*** Block opens ***
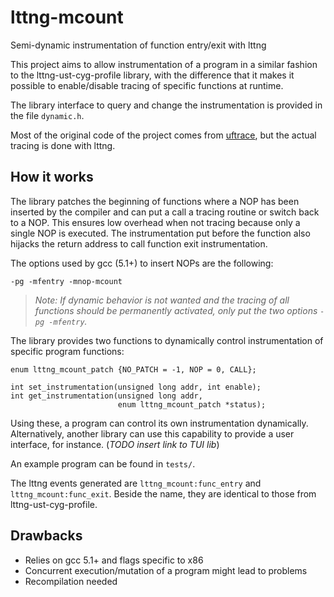 # lttng-mcount
Semi-dynamic instrumentation of function entry/exit with lttng

This project aims to allow instrumentation of a program in a similar
fashion to the lttng-ust-cyg-profile library, with the difference
that it makes it possible to enable/disable tracing of specific
functions at runtime.

The library interface to query and change the instrumentation is
provided in the file `dynamic.h`.

Most of the original code of the project comes from
[uftrace](https://github.com/namhyung/uftrace), but the actual tracing
is done with lttng.

## How it works

The library patches the beginning of functions where a NOP has been
inserted by the compiler and can put a call a tracing routine or
switch back to a NOP. This ensures low overhead when not tracing
because only a single NOP is executed. The instrumentation put before
the function also hijacks the return address to call function exit
instrumentation.

The options used by gcc (5.1+) to insert NOPs are the following:

    -pg -mfentry -mnop-mcount

> *Note: If dynamic behavior is not wanted and the tracing of all
> functions should be permanently activated, only put the two options
> `-pg -mfentry`.*

The library provides two functions to dynamically control
instrumentation of specific program functions:

    enum lttng_mcount_patch {NO_PATCH = -1, NOP = 0, CALL};
    
    int set_instrumentation(unsigned long addr, int enable);
    int get_instrumentation(unsigned long addr,
                            enum lttng_mcount_patch *status);

Using these, a program can control its own instrumentation
dynamically. Alternatively, another library can use this capability to
provide a user interface, for instance. (*TODO insert link to TUI lib*)

An example program can be found in `tests/`.

The lttng events generated are `lttng_mcount:func_entry` and
`lttng_mcount:func_exit`. Beside the name, they are identical to those
from lttng-ust-cyg-profile.

## Drawbacks

* Relies on gcc 5.1+ and flags specific to x86
* Concurrent execution/mutation of a program might lead to problems
* Recompilation needed
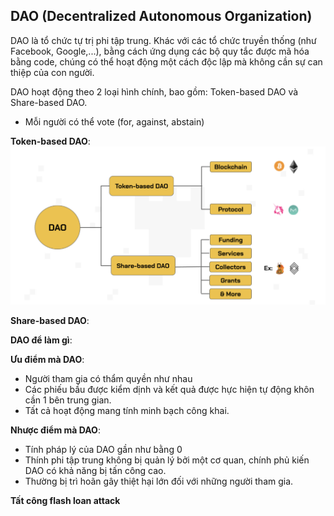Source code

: ## DAO (Decentralized Autonomous Organization)

DAO là tổ chức tự trị phi tập trung. Khác với các tổ chức truyền thống (như Facebook, Google,...), bằng cách ứng dụng các bộ quy tắc được mã hóa bằng code, chúng có thể hoạt động một cách độc lập mà không cần sự can thiệp của con người.

DAO hoạt động theo 2 loại hình chính, bao gồm: Token-based DAO và Share-based DAO.

- Mỗi người có thể vote (for, against, abstain)

**Token-based DAO**: 
![Alt text](image.png)

**Share-based DAO**:


**DAO để làm gì**:

**Ưu điểm mà DAO**: 
- Người tham gia có thẩm quyền như nhau
- Các phiếu bầu được kiểm dịnh và kết quả được hực hiện tự động khôn cần 1 bên trung gian.
- Tất cả hoạt động mang tính minh bạch công khai.

**Nhược điểm mà DAO**: 
- Tính pháp lý của DAO gần như bằng 0
- Thính phi tập trung không bị quản lý bởi một cơ quan, chính phủ kiến DAO có khả năng bị tấn công cao. 
- Thường bị trì hoãn gây thiệt hại lớn đối với những người tham gia.



**Tất công flash loan attack**

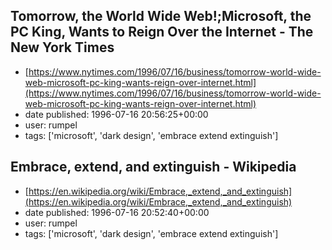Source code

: ## Tomorrow, the World Wide Web!;Microsoft, the PC King, Wants to Reign Over the Internet - The New York Times
 - [https://www.nytimes.com/1996/07/16/business/tomorrow-world-wide-web-microsoft-pc-king-wants-reign-over-internet.html](https://www.nytimes.com/1996/07/16/business/tomorrow-world-wide-web-microsoft-pc-king-wants-reign-over-internet.html)
 - date published: 1996-07-16 20:56:25+00:00
 - user: rumpel
 - tags: ['microsoft', 'dark design', 'embrace extend extinguish']

## Embrace, extend, and extinguish - Wikipedia
 - [https://en.wikipedia.org/wiki/Embrace,_extend,_and_extinguish](https://en.wikipedia.org/wiki/Embrace,_extend,_and_extinguish)
 - date published: 1996-07-16 20:52:40+00:00
 - user: rumpel
 - tags: ['microsoft', 'dark design', 'embrace extend extinguish']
*** Block closes ***
- TASK OBJECTIVE
Give again, exactly as written, the lines from the one with "- Các phiếu" through the last line of the entries above, but skip the pictures.

- COMPLETED EXERCISE
- Các phiếu bầu được kiểm dịnh và kết quả được hực hiện tự động khôn cần 1 bên trung gian.
- Tất cả hoạt động mang tính minh bạch công khai.

**Nhược điểm mà DAO**: 
- Tính pháp lý của DAO gần như bằng 0
- Thính phi tập trung không bị quản lý bởi một cơ quan, chính phủ kiến DAO có khả năng bị tấn công cao. 
- Thường bị trì hoãn gây thiệt hại lớn đối với những người tham gia.



**Tất công flash loan attack**

Source code

: ## Tomorrow, the World Wide Web!;Microsoft, the PC King, Wants to Reign Over the Internet - The New York Times
 - [https://www.nytimes.com/1996/07/16/business/tomorrow-world-wide-web-microsoft-pc-king-wants-reign-over-internet.html](https://www.nytimes.com/1996/07/16/business/tomorrow-world-wide-web-microsoft-pc-king-wants-reign-over-internet.html)
 - date published: 1996-07-16 20:56:25+00:00
 - user: rumpel
 - tags: ['microsoft', 'dark design', 'embrace extend extinguish']

## Embrace, extend, and extinguish - Wikipedia
 - [https://en.wikipedia.org/wiki/Embrace,_extend,_and_extinguish](https://en.wikipedia.org/wiki/Embrace,_extend,_and_extinguish)
 - date published: 1996-07-16 20:52:40+00:00
 - user: rumpel
 - tags: ['microsoft', 'dark design', 'embrace extend extinguish']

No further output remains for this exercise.